EXERCISE AIM - Nothing but the line with "To handle this, we" and the lines after it, through the end of the records below, is to be repeated, exactly as it is.

### INPUT DATA ###

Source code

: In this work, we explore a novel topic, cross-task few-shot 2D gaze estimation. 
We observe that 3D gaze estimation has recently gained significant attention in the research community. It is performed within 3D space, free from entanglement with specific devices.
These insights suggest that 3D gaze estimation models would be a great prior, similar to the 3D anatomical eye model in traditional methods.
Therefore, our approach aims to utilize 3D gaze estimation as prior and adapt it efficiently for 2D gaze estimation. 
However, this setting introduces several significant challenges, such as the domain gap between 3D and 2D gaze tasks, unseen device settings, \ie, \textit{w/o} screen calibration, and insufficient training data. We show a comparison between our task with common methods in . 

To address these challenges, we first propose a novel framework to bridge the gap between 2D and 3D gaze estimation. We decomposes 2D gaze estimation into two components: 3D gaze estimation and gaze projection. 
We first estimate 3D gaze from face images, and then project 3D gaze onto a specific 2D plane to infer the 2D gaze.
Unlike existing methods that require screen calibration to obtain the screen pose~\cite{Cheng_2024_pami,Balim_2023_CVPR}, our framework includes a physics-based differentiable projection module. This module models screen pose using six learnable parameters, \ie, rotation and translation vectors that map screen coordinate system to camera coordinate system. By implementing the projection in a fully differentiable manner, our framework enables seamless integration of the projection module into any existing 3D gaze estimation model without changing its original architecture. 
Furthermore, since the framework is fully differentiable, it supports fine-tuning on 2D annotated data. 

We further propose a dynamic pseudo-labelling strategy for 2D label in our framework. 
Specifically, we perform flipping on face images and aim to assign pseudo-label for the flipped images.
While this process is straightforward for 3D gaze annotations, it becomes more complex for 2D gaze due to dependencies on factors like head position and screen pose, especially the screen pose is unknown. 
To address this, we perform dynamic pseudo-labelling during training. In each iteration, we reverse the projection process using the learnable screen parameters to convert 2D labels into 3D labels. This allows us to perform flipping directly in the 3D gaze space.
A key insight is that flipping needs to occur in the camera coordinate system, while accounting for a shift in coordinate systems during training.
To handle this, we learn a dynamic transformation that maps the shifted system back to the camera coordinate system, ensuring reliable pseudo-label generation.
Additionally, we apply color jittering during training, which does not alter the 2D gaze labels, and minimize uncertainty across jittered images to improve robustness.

###

ANSWER FOR THE TASK -
To handle this, we learn a dynamic transformation that maps the shifted system back to the camera coordinate system, ensuring reliable pseudo-label generation.
Additionally, we apply color jittering during training, which does not alter the 2D gaze labels, and minimize uncertainty across jittered images to improve robustness.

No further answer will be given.